• DATA SUPPLIED
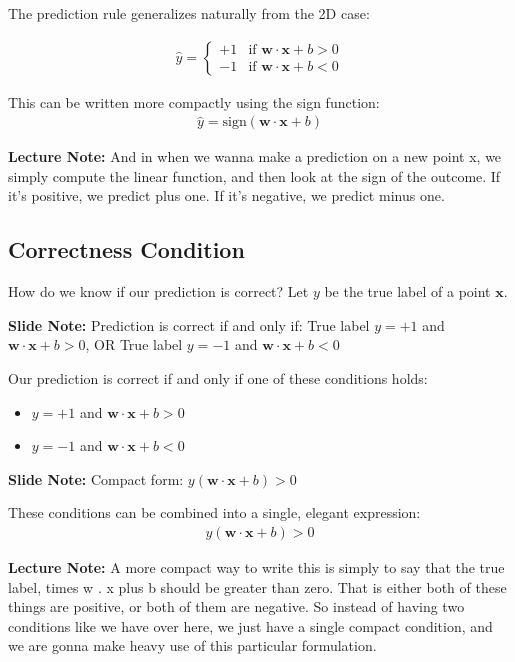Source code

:\documentclass{article}
\newcommand{\slidenote}[1]{\begin{mdframed}[backgroundcolor=blue!10, linewidth=0pt]
\textbf{Slide Note:} #1
\end{mdframed}}
\newcommand{\lecturenote}[1]{\begin{mdframed}[backgroundcolor=green!10, linewidth=0pt]
\textbf{Lecture Note:} #1
\end{mdframed}}
\begin{document}
The prediction rule generalizes naturally from the 2D case:

\begin{align}
    \hat{y} = \begin{cases}
    +1 & \text{if } \mathbf{w} \cdot \mathbf{x} + b > 0\\
    -1 & \text{if } \mathbf{w} \cdot \mathbf{x} + b < 0
    \end{cases}
\end{align}

This can be written more compactly using the sign function:
\begin{align}
    \hat{y} = \text{sign}(\mathbf{w} \cdot \mathbf{x} + b)
\end{align}

\lecturenote{And in when we wanna make a prediction on a new point x, we simply compute the linear function, and then look at the sign of the outcome. If it's positive, we predict plus one. If it's negative, we predict minus one.}

\subsection{Correctness Condition}

How do we know if our prediction is correct? Let $y$ be the true label of a point $\mathbf{x}$.

\slidenote{Prediction is correct if and only if: True label $y = +1$ and $\mathbf{w} \cdot \mathbf{x} + b > 0$, OR True label $y = -1$ and $\mathbf{w} \cdot \mathbf{x} + b < 0$}

Our prediction is correct if and only if one of these conditions holds:
\begin{itemize}
    \item $y = +1$ and $\mathbf{w} \cdot \mathbf{x} + b > 0$
    \item $y = -1$ and $\mathbf{w} \cdot \mathbf{x} + b < 0$
\end{itemize}

\slidenote{Compact form: $y(\mathbf{w} \cdot \mathbf{x} + b) > 0$}

These conditions can be combined into a single, elegant expression:
\begin{align}
    y(\mathbf{w} \cdot \mathbf{x} + b) > 0
\end{align}

\lecturenote{A more compact way to write this is simply to say that the true label, times w . x plus b should be greater than zero. That is either both of these things are positive, or both of them are negative. So instead of having two conditions like we have over here, we just have a single compact condition, and we are gonna make heavy use of this particular formulation.}
\end{document}
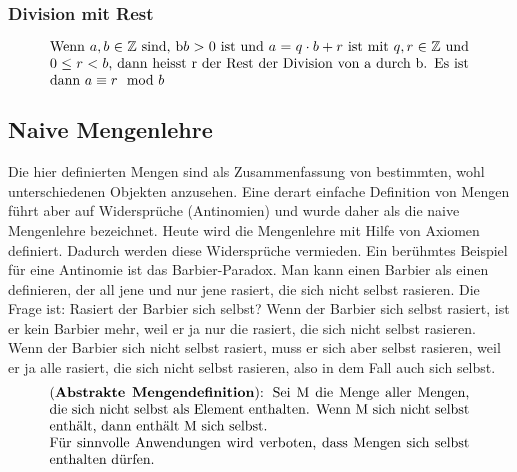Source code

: \subsubsection{Division mit Rest}
\begin{equation}
    \parbox{30em}{Wenn \(a,b \in \mathbb{Z}\) sind, b\(b>0\) ist und \(a=q \cdot b + r\) ist mit \(q,r \in \mathbb{Z}\) und 
    \(0 \leq r < b\), dann heisst r der Rest der Division von a durch b. Es ist dann 
    \(a \equiv r \mod b\)}
\end{equation}

\subsection{Naive Mengenlehre}
Die hier definierten Mengen sind als Zusammenfassung von bestimmten, wohl unterschiedenen Objekten anzusehen. Eine derart einfache Definition von Mengen führt aber auf 
Widersprüche (Antinomien) und wurde daher als die naive Mengenlehre bezeichnet. 
Heute wird die Mengenlehre mit Hilfe von Axiomen definiert. Dadurch werden diese Widersprüche vermieden. Ein berühmtes Beispiel für eine Antinomie ist das Barbier-Paradox.
Man kann einen Barbier als einen definieren, der all jene und nur jene rasiert, die sich nicht selbst rasieren. Die Frage ist: 
Rasiert der Barbier sich selbst? Wenn der Barbier sich selbst rasiert, ist er kein Barbier mehr, weil er ja nur die 
rasiert, die sich nicht selbst rasieren. Wenn der Barbier sich nicht selbst rasiert, muss er sich aber selbst rasieren, weil 
er ja alle rasiert, die sich nicht selbst rasieren, also in dem Fall auch sich selbst.
\begin{equation}
    \parbox{30em}{(\textbf{Abstrakte Mengendefinition}): Sei M die Menge aller Mengen, die 
    sich nicht selbst als Element enthalten. Wenn M sich nicht selbst enthält, dann enthält M
    sich selbst. \\ Für sinnvolle Anwendungen wird verboten, dass Mengen sich selbst enthalten dürfen.}
\end{equation}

• WHAT YOU SHOULD DO
Find the lines above that include the string "backgroundcolor" and copy them.

• TASK OUTPUT
\newcommand{\slidenote}[1]{\begin{mdframed}[backgroundcolor=blue!10, linewidth=0pt]
\newcommand{\lecturenote}[1]{\begin{mdframed}[backgroundcolor=green!10, linewidth=0pt]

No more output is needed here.